僧前ひとつと言っても僧侶1人分の食事ではなく、「高坏(たかつき)十二本、折敷(おしき)・懸盤(かけばん)の饗二十前(ぜん)、大破子(おおわりこ)六荷、手作布(てつくりぬの)百段」(『小右記』治安2年7月14日条)という大規模なもの。
また、法華八講で特に荘厳な儀が行われる五巻日には上達部・殿上人は棒物を奉じており、実資も捧物(香炉)を作らせている。

道長の正室源倫子が法成寺西北院を供養した時も、実資は関白頼通から僧前の準備を求められ、道長の法成寺金堂供養にも講師天台座主用の僧前を奉じている。
倫子の六十賀においても、太后(太皇太后彰子)令旨により、実資の養子伯耆守資頼に対して綾掛(あやのうちかけ)、同じく養子宰相資平には尼用の夏装束が賦課されている。

これらの儀式・行事については経済的奉仕だけではなく、当然、儀式・行事への参列も求められ、経済的奉仕を要求されない場合でも参列を命じられている例も多い。
また、道長主催でなくとも当時后であった道長の娘たち(太皇太后彰子・皇太后妍子・中宮威子)や、道長外孫である東宮敦良親王の儀式・行事に関して参列や経済的奉仕を要求される場合も多かった。

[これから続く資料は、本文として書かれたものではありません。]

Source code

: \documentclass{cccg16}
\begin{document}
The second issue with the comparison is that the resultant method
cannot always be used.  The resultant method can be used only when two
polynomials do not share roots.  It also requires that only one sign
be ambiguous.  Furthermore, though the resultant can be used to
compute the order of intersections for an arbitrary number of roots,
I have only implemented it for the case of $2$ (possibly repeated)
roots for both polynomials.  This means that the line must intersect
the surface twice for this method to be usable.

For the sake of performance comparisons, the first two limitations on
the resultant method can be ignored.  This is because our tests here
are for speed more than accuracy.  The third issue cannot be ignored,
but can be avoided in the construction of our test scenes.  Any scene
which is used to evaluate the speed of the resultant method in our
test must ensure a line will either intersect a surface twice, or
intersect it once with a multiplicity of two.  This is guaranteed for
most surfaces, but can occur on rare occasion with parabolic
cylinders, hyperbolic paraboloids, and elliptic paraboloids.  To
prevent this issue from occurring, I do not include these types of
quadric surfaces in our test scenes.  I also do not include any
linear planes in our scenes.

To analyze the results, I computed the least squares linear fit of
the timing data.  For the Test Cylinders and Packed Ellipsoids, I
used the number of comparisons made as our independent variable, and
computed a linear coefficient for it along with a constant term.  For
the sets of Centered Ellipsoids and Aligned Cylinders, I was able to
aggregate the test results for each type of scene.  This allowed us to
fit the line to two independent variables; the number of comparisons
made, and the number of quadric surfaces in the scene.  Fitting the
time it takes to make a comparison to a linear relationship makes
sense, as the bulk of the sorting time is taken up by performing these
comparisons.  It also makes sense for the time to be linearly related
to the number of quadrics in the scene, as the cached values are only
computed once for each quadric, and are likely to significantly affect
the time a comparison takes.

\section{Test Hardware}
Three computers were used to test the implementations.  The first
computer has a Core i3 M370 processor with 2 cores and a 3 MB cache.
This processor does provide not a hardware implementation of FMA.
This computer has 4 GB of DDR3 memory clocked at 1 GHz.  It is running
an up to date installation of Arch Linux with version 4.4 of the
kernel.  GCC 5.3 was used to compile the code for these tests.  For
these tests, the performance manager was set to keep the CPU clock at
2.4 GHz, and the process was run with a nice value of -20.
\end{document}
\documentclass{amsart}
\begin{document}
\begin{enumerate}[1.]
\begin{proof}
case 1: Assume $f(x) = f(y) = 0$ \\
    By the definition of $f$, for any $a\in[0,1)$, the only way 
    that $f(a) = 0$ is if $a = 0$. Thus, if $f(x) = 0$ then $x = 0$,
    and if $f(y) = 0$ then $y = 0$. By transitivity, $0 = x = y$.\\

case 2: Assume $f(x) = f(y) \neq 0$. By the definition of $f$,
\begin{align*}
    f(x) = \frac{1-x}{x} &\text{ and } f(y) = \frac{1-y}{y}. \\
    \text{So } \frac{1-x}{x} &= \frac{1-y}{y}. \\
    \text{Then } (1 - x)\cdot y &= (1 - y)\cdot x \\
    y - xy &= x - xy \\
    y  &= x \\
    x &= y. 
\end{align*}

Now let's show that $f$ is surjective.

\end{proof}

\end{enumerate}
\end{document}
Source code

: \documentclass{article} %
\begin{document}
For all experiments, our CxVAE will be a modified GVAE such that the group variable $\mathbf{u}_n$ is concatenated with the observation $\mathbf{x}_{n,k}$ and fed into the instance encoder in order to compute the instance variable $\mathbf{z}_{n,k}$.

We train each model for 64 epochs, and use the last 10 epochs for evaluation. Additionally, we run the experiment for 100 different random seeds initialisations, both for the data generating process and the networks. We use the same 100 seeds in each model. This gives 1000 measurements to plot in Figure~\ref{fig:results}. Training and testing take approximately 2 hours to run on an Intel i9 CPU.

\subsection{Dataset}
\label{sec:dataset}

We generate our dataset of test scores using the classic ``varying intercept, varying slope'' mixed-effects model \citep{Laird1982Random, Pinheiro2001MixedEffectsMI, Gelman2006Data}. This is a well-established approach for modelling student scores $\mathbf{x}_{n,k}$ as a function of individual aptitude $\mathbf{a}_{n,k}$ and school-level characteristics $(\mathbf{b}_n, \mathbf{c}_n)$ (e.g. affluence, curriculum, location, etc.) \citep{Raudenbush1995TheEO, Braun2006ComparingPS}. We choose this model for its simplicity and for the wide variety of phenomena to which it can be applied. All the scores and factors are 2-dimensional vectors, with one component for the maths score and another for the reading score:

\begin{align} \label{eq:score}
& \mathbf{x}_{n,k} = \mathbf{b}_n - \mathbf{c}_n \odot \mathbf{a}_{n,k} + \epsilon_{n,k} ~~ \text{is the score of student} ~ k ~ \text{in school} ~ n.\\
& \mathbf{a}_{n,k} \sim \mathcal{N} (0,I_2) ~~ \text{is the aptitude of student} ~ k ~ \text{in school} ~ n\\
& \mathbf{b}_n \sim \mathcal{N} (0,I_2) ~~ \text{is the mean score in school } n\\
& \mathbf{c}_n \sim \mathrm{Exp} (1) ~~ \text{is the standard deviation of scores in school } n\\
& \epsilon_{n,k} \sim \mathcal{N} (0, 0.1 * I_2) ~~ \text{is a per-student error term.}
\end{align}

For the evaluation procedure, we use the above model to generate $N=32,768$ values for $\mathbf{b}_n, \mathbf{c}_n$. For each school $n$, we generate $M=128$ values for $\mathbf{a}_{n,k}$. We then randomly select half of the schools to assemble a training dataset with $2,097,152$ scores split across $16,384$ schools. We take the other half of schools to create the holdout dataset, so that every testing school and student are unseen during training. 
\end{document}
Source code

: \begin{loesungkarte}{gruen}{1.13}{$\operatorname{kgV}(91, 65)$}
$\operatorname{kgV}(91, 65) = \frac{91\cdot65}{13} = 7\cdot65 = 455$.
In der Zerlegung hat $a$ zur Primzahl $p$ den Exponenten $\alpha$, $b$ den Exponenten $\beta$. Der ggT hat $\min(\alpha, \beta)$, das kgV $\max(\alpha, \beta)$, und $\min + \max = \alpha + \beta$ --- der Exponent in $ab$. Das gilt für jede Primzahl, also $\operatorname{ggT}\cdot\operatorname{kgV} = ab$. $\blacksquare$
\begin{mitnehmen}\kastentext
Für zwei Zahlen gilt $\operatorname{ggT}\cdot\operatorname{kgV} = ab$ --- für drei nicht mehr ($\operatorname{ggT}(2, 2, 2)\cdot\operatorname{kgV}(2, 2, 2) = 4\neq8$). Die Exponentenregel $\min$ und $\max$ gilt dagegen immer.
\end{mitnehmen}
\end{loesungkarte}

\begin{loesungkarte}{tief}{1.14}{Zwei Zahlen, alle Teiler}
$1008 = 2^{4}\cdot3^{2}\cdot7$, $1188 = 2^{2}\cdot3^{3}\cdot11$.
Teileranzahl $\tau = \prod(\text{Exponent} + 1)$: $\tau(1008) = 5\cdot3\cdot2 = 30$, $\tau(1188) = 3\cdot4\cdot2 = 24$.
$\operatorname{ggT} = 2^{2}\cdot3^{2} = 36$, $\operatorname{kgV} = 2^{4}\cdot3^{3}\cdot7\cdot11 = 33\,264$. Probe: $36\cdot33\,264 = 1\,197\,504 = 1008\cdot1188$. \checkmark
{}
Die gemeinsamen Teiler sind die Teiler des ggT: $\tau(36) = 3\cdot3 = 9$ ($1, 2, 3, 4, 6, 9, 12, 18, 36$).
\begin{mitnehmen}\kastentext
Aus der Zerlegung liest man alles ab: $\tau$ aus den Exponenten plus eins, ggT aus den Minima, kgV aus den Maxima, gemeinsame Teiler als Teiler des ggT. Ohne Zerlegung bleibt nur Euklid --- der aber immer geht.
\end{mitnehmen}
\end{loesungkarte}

一方、公卿たちも道長の歓心を買うために、進んで奉仕を行った。
道長をたびたび批判している実資さえ、道長が法華八講の僧前を大納言以下の公卿に割り当てた時、左右大臣と大納言実資が除かれたことに対して、奉仕を請おうとして資平に道長の意向を伺わせている。
その結果、13日には道長から了承され、僧前を奉仕することになった。
道長の公卿に対する賦課があまり抵抗なく受け入れられていったのは、貴族間において儀式・行事主催者に対する相互扶助である「訪(とぶらい)」の慣行があったことが前提となっているのかもしれない。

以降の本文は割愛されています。